I seem to to have a bitter taste to my smoked meat and any thing else. Could it be the wood? I use a local oak firewood, is that bad ?


----------



## Dutch (Oct 16, 2005)

meatburner, Welcome to the Smoking Meats forum.  We have a wealth of knowledgeable folks here in the forum. Let us know your set up and we can help solve the problem. 

In order for us to help you we need to know the type of smoker that you are using, the fuel source (ie: wood, electric, charcoal or propane), and if  the wood you're using seasoned (dry) or green? You mentioned oak firewood so I'm thing that this wood has been dried.


----------



## soflaquer (Oct 16, 2005)

Most "bitter" taste following a smoking session is usually contributed to "Over" smoke and use of unseasoned wood.

As previously noted, let us know what processes and cooker you are using, Meatburner.

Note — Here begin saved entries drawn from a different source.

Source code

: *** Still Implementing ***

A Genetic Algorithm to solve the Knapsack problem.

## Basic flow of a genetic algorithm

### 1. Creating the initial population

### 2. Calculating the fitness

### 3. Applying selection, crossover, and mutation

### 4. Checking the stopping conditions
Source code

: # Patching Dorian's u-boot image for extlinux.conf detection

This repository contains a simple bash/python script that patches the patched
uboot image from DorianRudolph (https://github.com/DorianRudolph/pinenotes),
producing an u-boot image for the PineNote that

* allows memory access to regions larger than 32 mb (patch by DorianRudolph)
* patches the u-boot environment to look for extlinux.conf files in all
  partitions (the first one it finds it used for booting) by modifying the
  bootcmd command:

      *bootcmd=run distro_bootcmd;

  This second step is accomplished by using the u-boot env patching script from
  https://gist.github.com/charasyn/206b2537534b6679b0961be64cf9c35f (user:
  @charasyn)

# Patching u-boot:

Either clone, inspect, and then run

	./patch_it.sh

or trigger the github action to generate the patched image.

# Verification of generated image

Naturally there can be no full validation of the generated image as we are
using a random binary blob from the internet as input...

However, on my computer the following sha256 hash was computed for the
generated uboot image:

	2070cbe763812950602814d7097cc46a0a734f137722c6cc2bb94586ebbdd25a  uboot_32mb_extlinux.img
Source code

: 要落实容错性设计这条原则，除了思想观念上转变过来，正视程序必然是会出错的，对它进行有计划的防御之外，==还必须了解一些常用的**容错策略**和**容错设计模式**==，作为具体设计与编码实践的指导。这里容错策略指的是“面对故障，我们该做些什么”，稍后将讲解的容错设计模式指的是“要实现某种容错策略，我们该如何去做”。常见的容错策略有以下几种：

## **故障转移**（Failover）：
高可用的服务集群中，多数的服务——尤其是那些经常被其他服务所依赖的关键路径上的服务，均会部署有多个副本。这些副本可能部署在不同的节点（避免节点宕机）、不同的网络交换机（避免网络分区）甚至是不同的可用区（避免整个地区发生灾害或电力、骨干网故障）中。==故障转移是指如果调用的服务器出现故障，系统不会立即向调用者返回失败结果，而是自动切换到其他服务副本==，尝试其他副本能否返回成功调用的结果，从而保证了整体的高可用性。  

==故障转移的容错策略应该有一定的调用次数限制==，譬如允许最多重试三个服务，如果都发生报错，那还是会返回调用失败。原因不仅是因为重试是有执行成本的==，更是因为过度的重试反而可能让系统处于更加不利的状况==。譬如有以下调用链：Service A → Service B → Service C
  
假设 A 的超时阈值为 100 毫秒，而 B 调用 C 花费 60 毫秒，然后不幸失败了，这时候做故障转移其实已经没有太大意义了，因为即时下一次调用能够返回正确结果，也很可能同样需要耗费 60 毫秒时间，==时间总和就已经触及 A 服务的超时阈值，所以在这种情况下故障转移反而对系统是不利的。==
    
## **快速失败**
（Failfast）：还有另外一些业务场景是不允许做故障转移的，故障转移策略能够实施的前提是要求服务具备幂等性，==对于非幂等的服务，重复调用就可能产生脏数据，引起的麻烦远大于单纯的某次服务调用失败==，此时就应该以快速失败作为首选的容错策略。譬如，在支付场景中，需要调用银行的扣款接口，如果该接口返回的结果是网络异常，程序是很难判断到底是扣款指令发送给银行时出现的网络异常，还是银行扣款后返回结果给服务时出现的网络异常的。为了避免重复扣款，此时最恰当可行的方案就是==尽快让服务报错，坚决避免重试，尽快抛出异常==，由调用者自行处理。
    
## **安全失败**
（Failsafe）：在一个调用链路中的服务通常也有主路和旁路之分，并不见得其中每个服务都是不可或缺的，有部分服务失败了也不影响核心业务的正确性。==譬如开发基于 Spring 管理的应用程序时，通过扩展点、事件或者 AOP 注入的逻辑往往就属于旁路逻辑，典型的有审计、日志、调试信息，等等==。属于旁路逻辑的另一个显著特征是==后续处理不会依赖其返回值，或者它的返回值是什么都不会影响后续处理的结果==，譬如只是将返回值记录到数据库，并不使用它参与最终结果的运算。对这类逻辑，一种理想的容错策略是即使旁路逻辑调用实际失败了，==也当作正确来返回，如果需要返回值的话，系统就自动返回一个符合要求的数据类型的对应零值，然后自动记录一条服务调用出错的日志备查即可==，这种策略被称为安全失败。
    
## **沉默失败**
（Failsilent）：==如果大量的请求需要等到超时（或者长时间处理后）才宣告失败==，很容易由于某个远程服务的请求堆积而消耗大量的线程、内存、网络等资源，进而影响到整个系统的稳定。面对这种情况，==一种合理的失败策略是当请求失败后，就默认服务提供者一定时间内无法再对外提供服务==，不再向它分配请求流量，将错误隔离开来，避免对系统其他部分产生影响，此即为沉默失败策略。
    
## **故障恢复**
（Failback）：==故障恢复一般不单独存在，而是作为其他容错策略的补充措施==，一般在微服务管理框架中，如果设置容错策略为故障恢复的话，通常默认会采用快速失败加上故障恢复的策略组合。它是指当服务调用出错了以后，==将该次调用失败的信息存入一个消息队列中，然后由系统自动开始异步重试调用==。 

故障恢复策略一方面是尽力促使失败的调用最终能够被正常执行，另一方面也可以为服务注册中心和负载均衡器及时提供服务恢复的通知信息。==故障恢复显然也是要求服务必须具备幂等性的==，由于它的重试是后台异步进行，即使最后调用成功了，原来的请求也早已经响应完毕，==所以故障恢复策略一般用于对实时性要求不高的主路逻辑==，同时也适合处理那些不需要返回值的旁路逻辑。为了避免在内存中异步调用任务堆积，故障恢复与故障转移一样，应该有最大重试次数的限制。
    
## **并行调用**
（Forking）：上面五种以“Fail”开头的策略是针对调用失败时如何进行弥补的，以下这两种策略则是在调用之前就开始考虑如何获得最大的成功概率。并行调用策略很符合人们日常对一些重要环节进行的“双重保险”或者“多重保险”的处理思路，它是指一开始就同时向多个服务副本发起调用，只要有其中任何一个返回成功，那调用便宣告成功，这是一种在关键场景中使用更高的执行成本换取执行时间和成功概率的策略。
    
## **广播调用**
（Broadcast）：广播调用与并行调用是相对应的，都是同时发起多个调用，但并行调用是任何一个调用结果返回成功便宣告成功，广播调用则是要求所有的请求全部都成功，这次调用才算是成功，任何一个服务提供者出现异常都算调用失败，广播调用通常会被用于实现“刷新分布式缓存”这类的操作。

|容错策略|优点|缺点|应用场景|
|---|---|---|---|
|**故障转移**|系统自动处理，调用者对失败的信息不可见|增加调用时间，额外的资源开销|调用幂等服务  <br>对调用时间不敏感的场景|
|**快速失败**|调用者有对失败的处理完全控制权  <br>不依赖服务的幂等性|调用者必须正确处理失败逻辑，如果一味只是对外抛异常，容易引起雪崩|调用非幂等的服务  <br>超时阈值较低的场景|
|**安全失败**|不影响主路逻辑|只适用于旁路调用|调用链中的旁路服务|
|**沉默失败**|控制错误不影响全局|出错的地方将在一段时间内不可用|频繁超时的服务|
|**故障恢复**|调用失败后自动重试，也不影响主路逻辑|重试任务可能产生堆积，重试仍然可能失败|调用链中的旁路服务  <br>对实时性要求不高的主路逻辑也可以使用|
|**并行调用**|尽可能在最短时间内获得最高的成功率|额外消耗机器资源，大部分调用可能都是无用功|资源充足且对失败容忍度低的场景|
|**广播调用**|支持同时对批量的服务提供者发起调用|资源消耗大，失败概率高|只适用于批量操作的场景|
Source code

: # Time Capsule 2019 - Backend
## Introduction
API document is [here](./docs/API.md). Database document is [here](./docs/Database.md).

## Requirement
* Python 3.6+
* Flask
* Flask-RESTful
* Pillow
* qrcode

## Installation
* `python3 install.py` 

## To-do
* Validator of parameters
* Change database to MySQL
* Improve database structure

BTW, welcome to our site.....................learn what you can, and share what you know!

Jeff


----------



## bob-bqn (Oct 17, 2005)

Howdy Meatburner.

Along with over smoking and using green wood, another cause of bitter tasting food that plagues folks new to smoking, is not understanding how to use the intake and exhaust vents properly to control airflow and heat. Some believe that by opening the exhaust vent they are letting all the heat escape and closing it will keep the heat in and help them maintain temperatures. Closing the top/stack/exhaust vent traps the smoke inside the smoker and stops the airflow causing a few problems. With the flow of air cut off the fire will begin to die down and temperatures start to cool, at the same time the smoke is trapped in the cooker and begins to cool. This cold trapped smoke quickly goes stale and will cause a bitter, acrid takes to the meat that is being cooked.

The best way to prevent this is to leave the exhaust vent half to full open (all the way open is best), keep the fire small (just big enough to do the job) so you don't need to close the vents for temperature control, and use the intake vent on the fire box to control temperatures.


----------